A poignant letter from one of those Americans prompted Obama to fly to Minnesota to spend time Thursday with Rebekah Erler, an accountant and mother of two whose tale of financial struggle made its way to Obama’s desk, one of the 10 letters from Americans that Obama reads each night.
As he joined Erler, 36, for burgers under dim neon lights advertising beer at Matt’s Bar, her quest to do right by her family despite economic headwinds animated the president’s rallying cry for Washington to pay attention to the plight of the American middle class. It’s a popular theme for Democrats in a midterm election year.
Answering questions from the community later at a Minneapolis park, Obama said it was discouraging that Americans watching the news see Washington debating issues that have little to do with their lives.
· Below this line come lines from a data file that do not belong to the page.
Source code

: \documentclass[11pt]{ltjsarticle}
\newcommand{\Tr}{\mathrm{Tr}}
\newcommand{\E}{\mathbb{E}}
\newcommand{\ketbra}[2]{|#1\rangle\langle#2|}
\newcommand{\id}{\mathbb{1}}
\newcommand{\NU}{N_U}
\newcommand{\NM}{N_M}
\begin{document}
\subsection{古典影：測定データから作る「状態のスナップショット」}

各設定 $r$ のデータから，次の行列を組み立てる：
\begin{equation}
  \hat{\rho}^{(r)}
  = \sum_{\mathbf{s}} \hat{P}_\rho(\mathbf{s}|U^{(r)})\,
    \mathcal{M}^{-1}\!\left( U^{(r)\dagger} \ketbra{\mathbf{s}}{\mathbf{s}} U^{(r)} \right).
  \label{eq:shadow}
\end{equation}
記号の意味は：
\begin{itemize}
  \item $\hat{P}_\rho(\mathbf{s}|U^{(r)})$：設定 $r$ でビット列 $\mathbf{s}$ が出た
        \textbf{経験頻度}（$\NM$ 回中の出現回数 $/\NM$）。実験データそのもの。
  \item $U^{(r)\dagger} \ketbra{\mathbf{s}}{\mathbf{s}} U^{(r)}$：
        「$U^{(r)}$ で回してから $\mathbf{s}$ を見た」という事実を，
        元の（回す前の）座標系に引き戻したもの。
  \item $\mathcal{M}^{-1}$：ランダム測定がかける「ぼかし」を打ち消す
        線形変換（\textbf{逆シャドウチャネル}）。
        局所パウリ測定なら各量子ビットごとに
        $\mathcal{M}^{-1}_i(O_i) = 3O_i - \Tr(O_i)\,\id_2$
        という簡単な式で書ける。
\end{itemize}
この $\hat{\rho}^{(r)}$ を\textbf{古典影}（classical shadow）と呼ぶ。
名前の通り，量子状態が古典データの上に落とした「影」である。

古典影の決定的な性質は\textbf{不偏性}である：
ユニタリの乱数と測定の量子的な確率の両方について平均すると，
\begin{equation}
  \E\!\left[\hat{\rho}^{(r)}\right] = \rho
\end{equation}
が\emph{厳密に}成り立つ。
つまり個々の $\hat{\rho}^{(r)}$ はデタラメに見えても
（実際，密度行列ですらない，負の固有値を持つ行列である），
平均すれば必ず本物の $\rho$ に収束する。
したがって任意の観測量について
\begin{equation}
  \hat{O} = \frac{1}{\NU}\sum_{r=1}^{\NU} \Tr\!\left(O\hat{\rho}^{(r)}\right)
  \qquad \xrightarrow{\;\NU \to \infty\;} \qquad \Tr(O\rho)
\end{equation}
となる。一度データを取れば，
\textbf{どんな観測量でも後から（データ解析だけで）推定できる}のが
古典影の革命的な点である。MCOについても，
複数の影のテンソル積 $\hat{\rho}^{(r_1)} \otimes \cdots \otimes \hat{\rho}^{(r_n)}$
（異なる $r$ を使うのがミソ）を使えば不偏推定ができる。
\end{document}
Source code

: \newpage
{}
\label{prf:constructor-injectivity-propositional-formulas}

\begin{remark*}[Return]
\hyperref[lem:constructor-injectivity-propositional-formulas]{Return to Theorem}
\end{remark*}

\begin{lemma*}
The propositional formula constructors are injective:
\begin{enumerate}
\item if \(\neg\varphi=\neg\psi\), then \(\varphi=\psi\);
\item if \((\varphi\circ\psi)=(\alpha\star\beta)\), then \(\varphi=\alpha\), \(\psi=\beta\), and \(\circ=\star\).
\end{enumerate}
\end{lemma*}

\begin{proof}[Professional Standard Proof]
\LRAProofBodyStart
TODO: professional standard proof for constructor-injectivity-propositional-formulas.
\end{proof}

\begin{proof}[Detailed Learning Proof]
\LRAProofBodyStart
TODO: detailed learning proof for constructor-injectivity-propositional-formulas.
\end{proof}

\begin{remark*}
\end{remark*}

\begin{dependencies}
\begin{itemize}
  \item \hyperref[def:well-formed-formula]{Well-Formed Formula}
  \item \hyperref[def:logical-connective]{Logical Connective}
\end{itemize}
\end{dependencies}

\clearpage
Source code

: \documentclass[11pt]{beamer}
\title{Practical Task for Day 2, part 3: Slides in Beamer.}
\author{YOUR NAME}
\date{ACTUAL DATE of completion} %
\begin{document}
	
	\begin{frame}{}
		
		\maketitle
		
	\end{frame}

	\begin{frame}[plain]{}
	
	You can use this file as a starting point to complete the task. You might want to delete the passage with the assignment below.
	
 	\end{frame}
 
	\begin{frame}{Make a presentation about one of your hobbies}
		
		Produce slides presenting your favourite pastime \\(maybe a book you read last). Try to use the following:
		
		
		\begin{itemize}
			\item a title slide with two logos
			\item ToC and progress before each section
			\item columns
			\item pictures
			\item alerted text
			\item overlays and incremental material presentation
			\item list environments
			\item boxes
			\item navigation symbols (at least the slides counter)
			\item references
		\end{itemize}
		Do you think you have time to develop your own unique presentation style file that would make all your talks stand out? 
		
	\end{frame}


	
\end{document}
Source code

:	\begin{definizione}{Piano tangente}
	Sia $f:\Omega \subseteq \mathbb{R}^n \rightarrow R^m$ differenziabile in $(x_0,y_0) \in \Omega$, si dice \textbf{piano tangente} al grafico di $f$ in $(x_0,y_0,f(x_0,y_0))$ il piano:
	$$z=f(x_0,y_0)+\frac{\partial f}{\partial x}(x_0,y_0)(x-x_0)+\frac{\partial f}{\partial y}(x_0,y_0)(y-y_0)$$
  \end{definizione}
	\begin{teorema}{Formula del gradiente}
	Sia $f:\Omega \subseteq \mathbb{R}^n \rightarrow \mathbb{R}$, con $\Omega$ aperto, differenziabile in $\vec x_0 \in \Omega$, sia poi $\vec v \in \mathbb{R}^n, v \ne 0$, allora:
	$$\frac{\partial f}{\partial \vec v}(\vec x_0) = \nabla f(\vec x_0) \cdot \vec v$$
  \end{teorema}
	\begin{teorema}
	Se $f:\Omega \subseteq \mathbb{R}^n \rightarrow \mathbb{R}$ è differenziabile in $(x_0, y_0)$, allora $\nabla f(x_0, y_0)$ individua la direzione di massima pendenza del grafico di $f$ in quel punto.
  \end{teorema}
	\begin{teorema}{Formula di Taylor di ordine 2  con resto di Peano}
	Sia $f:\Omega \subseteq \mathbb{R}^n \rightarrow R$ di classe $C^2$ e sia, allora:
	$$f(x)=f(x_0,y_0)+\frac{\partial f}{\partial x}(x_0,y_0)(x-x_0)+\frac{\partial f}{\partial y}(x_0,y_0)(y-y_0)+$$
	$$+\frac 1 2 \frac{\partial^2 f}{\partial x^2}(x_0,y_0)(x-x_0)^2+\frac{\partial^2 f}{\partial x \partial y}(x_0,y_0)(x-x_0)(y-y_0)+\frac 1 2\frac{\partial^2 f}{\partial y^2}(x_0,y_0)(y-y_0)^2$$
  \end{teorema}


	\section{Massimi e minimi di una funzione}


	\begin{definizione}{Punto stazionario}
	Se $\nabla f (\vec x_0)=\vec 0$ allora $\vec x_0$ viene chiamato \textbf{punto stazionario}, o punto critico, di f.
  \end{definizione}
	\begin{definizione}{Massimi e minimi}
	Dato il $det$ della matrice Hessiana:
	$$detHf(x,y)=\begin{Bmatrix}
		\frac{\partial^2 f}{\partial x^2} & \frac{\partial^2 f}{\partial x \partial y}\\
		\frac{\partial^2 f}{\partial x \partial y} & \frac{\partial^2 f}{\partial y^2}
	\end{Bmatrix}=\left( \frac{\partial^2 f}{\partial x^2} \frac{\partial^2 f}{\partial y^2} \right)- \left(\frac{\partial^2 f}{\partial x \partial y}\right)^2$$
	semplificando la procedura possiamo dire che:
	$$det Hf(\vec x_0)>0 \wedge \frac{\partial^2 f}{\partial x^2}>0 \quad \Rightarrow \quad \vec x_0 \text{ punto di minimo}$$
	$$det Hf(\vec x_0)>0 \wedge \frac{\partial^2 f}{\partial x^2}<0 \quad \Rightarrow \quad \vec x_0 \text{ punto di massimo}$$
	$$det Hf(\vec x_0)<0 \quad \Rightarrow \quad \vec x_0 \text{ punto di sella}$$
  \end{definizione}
It must feel like being forgotten, he said.
“It’s not like I forget,” Obama added. “You’re who I’m thinking about every single day. Just because it’s not reported in the news, I don’t want you to think that I’m not fighting for you.”
In her letter to Obama, Erler wrote about her husband’s struggles to find a reliable job, the high costs of groceries and childcare, and the burden of paying off student loans. Obama said those challenges, while pervasive, are ones the government can help address.
Obama’s aides said the visit marks the start of a “Day in the Life” tour in which Obama will visit communities across the country, putting human faces on economic policies that he and Democrats are championing. Obama spent just a short stretch of time with Erler over lunch, not unlike similar stops he’s made on many previous trips outside Washington.
Still, the tour comes as Obama is increasingly stepping “outside the bubble” of the White House, mingling with people during surprise visits to hamburger shops, coffee joints and even a Little League game. Obama’s aides say the shift is not coincidental.
“We’ve been here a long time now,” Dan Pfeiffer, Obama’s senior adviser, said in an interview. “You can’t do the same things over and over again. In this cluttered media environment, it’s harder to break through.”
Aiming to cut through the clutter, Obama ditched his motorcade at dinnertime in nearby St. Paul, where he ducked in and out of boutique shops and chatted up pedestrians in the type of impromptu excursion that gives the Secret Service nightmares. He spent nearly $90 on apple chips, jam and other edibles at a fine foods shop, then treated his staff to ice cream down the street.
Yet Obama’s efforts to show he still relates to everyday American life also put a fine point on the harsh political realities confronting the president.
Nearly two years into his last term, Obama’s approval ratings are sagging. His ability to set the agenda is quickly fading as Washington becomes consumed by the midterm elections and then, in 2016, the race to replace Obama. And despite a booming Wall Street, the recovery has yet to filter down to many of the middle-class families hit hardest by the recession.
At the same time, the speeches, news conferences and White House appearances that used to command primetime coverage are no longer attracting attention as interest in Obama wanes.
“The president can do all the policy he wants,” said Douglas Brinkley, a presidential historian at Rice University. “If he doesn’t feed the beast with a heart-rending story showing his policies in action, it doesn’t work very well anymore.”
Obama’s strategy also dovetails with advice Democrats are hearing from pollsters as they gird for a tough midterm election. In a strategy memo this week, veteran pollster Stan Greenberg urged Democrats to spend more time on an “in your shoes” economic message, focusing on workplace issues that resonate well with unmarried women — a coveted group of voters.
Obama isn’t the first president to try to boil down his agenda into humanizing, individual stories.
Lyndon Johnson had his famous “Poverty Tour,” with the iconic images of the president surrounded by rundown shacks and barefoot boys. And Ronald Reagan sought person-to-person interaction through letters, phone calls and personal visits, having learned from his movie career that “you have to stay in touch with the box office,” Brinkley said.
As evening arrived in Minneapolis, Obama’s tone turned sharply partisan as he recounted Erler’s story at a fundraiser for the Democratic Congressional Campaign Committee. When Democrats promote equal pay, higher wages or early childhood education, they’re doing it for people like Erler, he said.
“The other side has nothing to offer except cynicism and fear and frustration,” Obama said. “Sometimes we just take that for granted. And we shouldn’t.”